More specifically, computers can be taught what is allowed in a certain area at a certain time. For example, a system can be taught that figures moving around outside a public building are normal during the day but abnormal at night. When an environment changes from normal to abnormal, an alert can be automatically triggered.
Using AI, computers can do more of the work of monitoring environments, giving guards and operations personnel more bandwidth to focus on higher priority tasks, such as quickly responding to an actual threat. Automating monitoring of these environments also reduces human error.
So, now that AI is helping to define what’s “normal,” it can go to work determining what constitutes a “threat.” Machine learning can be taught to identify an object as something specific based on certain characteristics. This is referred to as “object recognition.” It can be used to identify outliers to the norm – which, in a security context, can be defined as threats.
For instance, in the situation above, security personnel want to be alerted at night if a specific type of figure enters the scene. People obviously qualify as potential threats. Perhaps some large animals or vehicles would be worthy of an alert. Small animals? Birds? Windblown trash? These would be picked up by some sensing systems, but they’re not actual threats. If a computer can be taught to recognize certain objects by their size, shape or specific actions, it can flag threats and filter out benign activity.
With the right sensors, when surveying a large crowd of people, guards can determine if a visitor’s bag might contain a threat object and then track that visitor or object. Should that person appear back on the screen without the bag, the computer can search the environment for the item, quickly sending security guards to that specific area and clearing the crowd.
In a security checkpoint scenario, this application drastically reduces the need for hand wanding or physical full-body pat downs as the technology itself can alert guards if someone is carrying an item of interest.
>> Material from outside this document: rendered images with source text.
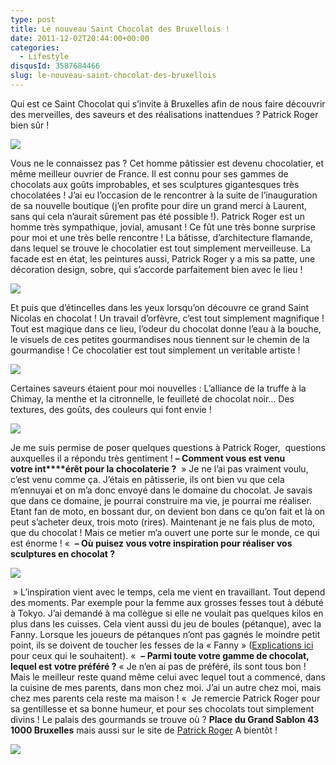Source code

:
 ```yaml
---
type: post
title: Le nouveau Saint Chocolat des Bruxellois !
date: 2011-12-02T20:44:00+00:00
categories:
  - Lifestyle
disqusId: 3587684466
slug: le-nouveau-saint-chocolat-des-bruxellois
---
```


Qui est ce Saint Chocolat qui s’invite à Bruxelles afin de nous faire découvrir des merveilles, des saveurs et des réalisations inattendues ? Patrick Roger bien sûr !

![](http://3.bp.blogspot.com/-rMQeLGX6QBI/TzFU7IS_raI/AAAAAAAABtY/H0ZhwHpzZtI/s1600/Patrick_Roger_Chocolatier_Bruxelles_2.jpg)

Vous ne le connaissez pas ? Cet homme pâtissier est devenu chocolatier, et même meilleur ouvrier de France. Il est connu pour ses gammes de chocolats aux goûts improbables, et ses sculptures gigantesques très chocolatées ! J’ai eu l’occasion de le rencontrer à la suite de l’inauguration de sa nouvelle boutique (j’en profite pour dire un grand merci à Laurent, sans qui cela n’aurait sûrement pas été possible !). Patrick Roger est un homme très sympathique, jovial, amusant ! Ce fût une très bonne surprise pour moi et une très belle rencontre ! La bâtisse, d’architecture flamande, dans lequel se trouve le chocolatier est tout simplement merveilleuse. La facade est en état, les peintures aussi, Patrick Roger y a mis sa patte, une décoration design, sobre, qui s’accorde parfaitement bien avec le lieu !

![](http://1.bp.blogspot.com/-057z3nCsd3E/TzFVEsiTPmI/AAAAAAAABtg/ZXTf2-Fhucs/s1600/Patrick_Roger_Chocolatier_Bruxelles_1.jpg)

Et puis que d’étincelles dans les yeux lorsqu’on découvre ce grand Saint Nicolas en chocolat ! Un travail d’orfèvre, c’est tout simplement magnifique ! Tout est magique dans ce lieu, l’odeur du chocolat donne l’eau à la bouche, le visuels de ces petites gourmandises nous tiennent sur le chemin de la gourmandise ! Ce chocolatier est tout simplement un veritable artiste !

![](http://2.bp.blogspot.com/-bIYj7ss2_dI/TzFVWkhW-lI/AAAAAAAABtw/mz7XvJzWFCk/s1600/Patrick_Roger_Chocolatier_Bruxelles_4.jpg)

Certaines saveurs étaient pour moi nouvelles : L’alliance de la truffe à la Chimay, la menthe et la citronnelle, le feuilleté de chocolat noir… Des textures, des goûts, des couleurs qui font envie !

![](http://1.bp.blogspot.com/-gROO4uw_SGI/TzFVSTrqWwI/AAAAAAAABto/Z7GeBQlWIAY/s1600/Patrick_Roger_Chocolatier_Bruxelles_3.jpg)

Je me suis permise de poser quelques questions à Patrick Roger,  questions auxquelles il a répondu très gentiment ! **– Comment vous est venu votre int****érêt pour la chocolaterie ?**  » Je ne l’ai pas vraiment voulu, c’est venu comme ça. J’étais en pâtisserie, ils ont bien vu que cela m’ennuyai et on m’a donc envoyé dans le domaine du chocolat. Je savais que dans ce domaine, je pourrai construire ma vie, je pourrai me réaliser. Etant fan de moto, en bossant dur, on devient bon dans ce qu’on fait et là on peut s’acheter deux, trois moto (rires). Maintenant je ne fais plus de moto, que du chocolat ! Mais ce metier m’a ouvert une porte sur le monde, ce qui est énorme ! «  **– Où puisez vous votre inspiration pour réaliser vos sculptures en chocolat ?**

[![](http://2.bp.blogspot.com/-_Wdk1m2oYvs/TzFVXVhaMYI/AAAAAAAABt4/DtJ5TyHF204/s640/Patrick_Roger_Chocolatier_Bruxelles_5.jpg)](http://2.bp.blogspot.com/-_Wdk1m2oYvs/TzFVXVhaMYI/AAAAAAAABt4/DtJ5TyHF204/s1600/Patrick_Roger_Chocolatier_Bruxelles_5.jpg)

 » L’inspiration vient avec le temps, cela me vient en travaillant. Tout depend des moments. Par exemple pour la femme aux grosses fesses tout à débuté à Tokyo. J’ai demandé à ma collègue si elle ne voulait pas quelques kilos en plus dans les cuisses. Cela vient aussi du jeu de boules (pétanque), avec la Fanny. Lorsque les joueurs de pétanques n’ont pas gagnés le moindre petit point, ils se doivent de toucher les fesses de la « Fanny » ([Explications ici](http://www.laboulebleue.fr/la-fanny-s36) pour ceux qui le souhaitent). «  **– Parmi toute votre gamme de chocolat, lequel est votre préféré ?** « Je n’en ai pas de préféré, ils sont tous bon ! Mais le meilleur reste quand même celui avec lequel tout a commencé, dans la cuisine de mes parents, dans mon chez moi. J’ai un autre chez moi, mais chez mes parents cela reste ma maison ! «  Je remercie Patrick Roger pour sa gentillesse et sa bonne humeur, et pour ses chocolats tout simplement divins ! Le palais des gourmands se trouve où ? **Place du Grand Sablon 43
1000 Bruxelles** mais aussi sur le site de [Patrick Roger](http://www.patrickroger.com/) A bientôt !

![](http://4.bp.blogspot.com/-2bLosyMFac4/TxhFg0sR2dI/AAAAAAAABec/Mzg1OnlXUmM/s1600/Signature+copie.jpg)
Guards can then focus on a subset of people as opposed to screening thousands of visitors or travelers with the same level of rigor – which would improves the visitor experience for all involved.
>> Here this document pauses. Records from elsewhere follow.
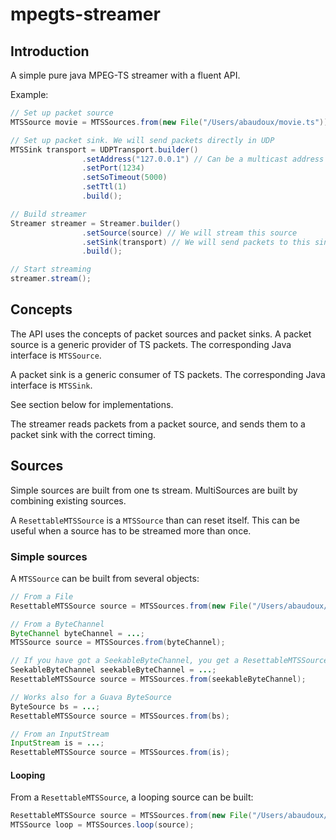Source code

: mpegts-streamer
===============

## Introduction
A simple pure java MPEG-TS streamer with a fluent API. 

Example:

```java
// Set up packet source
MTSSource movie = MTSSources.from(new File("/Users/abaudoux/movie.ts"));

// Set up packet sink. We will send packets directly in UDP
MTSSink transport = UDPTransport.builder()
				.setAddress("127.0.0.1") // Can be a multicast address
				.setPort(1234)
				.setSoTimeout(5000)
				.setTtl(1)
				.build();

// Build streamer
Streamer streamer = Streamer.builder()
				.setSource(source) // We will stream this source
				.setSink(transport) // We will send packets to this sink
				.build();

// Start streaming
streamer.stream();

```


## Concepts

The API uses the concepts of packet sources and packet sinks. 
A packet source is a generic provider of TS packets. The corresponding Java interface is `MTSSource`.

A packet sink is a generic consumer of TS packets. The corresponding Java interface is `MTSSink`. 

See section below for implementations.

The streamer reads packets from a packet source, and sends them to a packet sink with the correct timing.


## Sources

Simple sources are built from one ts stream. MultiSources are built by combining existing sources.

A `ResettableMTSSource` is a `MTSSource` than can reset itself. This can be useful when a source has to be streamed more than once.

### Simple sources

A `MTSSource` can be built from several objects:

```java
// From a File
ResettableMTSSource source = MTSSources.from(new File("/Users/abaudoux/Downloads/Media-123.ffmpeg.ts"));

// From a ByteChannel
ByteChannel byteChannel = ...;
MTSSource source = MTSSources.from(byteChannel);

// If you have got a SeekableByteChannel, you get a ResettableMTSSource
SeekableByteChannel seekableByteChannel = ...;
ResettableMTSSource source = MTSSources.from(seekableByteChannel);

// Works also for a Guava ByteSource
ByteSource bs = ...;
ResettableMTSSource source = MTSSources.from(bs);

// From an InputStream
InputStream is = ...;
ResettableMTSSource source = MTSSources.from(is);
```

#### Looping

From a `ResettableMTSSource`, a looping source can be built:

```java
ResettableMTSSource source = MTSSources.from(new File("/Users/abaudoux/Downloads/Media-123.ffmpeg.ts"));
MTSSource loop = MTSSources.loop(source);
```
Tracking a figure based on characteristics is advanced; re-identifying the figure without using facial recognition takes security to a whole new level. This technique, referred to as “object re-identification,” is used to track an individual through multiple fields of view from different cameras. With law enforcement teams often working from blurred and obscured images when identifying a suspect, this emerging capability is extremely promising despite its current limitations.
Being able to track someone or something by its shape, clothing or gait could best be described as a game-changer for security operators. Using AI, law enforcement could, in theory, track a known threat and detain a suspect before he commits an attack. However, performance improvements in faceless detection are still needed as false match rates continue to run high.
AI + IQ
While AI’s adoption is helping organizations and security professionals proactively prepare for future attacks, it can’t do this alone. It has the power to analyze data quickly and identify patterns, but it can’t necessarily determine if these patterns are relevant. AI needs help from the kind of real, grounded intelligence that only humans can provide. Using the combined power of AI and human intelligence, security teams can truly arm themselves to fend off emerging threats.